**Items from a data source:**
☆ ☆ ☆ ☆ ☆

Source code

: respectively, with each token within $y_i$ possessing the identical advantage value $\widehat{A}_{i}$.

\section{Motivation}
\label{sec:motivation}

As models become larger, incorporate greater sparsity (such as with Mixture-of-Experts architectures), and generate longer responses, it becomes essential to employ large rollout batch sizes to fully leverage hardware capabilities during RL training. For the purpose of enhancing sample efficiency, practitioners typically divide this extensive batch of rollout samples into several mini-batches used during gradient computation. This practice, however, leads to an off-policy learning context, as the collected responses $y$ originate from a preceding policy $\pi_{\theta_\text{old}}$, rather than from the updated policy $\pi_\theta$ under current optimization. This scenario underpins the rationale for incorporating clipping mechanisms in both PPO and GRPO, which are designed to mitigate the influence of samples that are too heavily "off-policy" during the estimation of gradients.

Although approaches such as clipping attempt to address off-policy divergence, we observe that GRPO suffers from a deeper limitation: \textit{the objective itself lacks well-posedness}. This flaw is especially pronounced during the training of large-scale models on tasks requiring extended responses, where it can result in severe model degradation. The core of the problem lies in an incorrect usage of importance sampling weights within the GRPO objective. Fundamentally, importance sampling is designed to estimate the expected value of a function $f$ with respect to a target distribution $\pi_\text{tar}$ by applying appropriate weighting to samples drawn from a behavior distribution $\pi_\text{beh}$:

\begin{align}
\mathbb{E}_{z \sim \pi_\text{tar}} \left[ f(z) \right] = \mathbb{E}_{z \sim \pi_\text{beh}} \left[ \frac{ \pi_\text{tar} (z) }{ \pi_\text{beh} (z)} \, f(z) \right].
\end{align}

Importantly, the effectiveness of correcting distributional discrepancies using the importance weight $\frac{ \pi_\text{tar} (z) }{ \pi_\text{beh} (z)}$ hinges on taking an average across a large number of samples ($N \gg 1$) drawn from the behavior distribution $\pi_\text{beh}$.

☆ ☆ ☆ ☆ ☆

**Goal of the exercise:** All lines of the entries above where "within" turns up should be reported.

**The answer:**
: respectively, with each token within $y_i$ possessing the identical advantage value $\widehat{A}_{i}$.
Although approaches such as clipping attempt to address off-policy divergence, we observe that GRPO suffers from a deeper limitation: \textit{the objective itself lacks well-posedness}. This flaw is especially pronounced during the training of large-scale models on tasks requiring extended responses, where it can result in severe model degradation. The core of the problem lies in an incorrect usage of importance sampling weights within the GRPO objective. Fundamentally, importance sampling is designed to estimate the expected value of a function $f$ with respect to a target distribution $\pi_\text{tar}$ by applying appropriate weighting to samples drawn from a behavior distribution $\pi_\text{beh}$:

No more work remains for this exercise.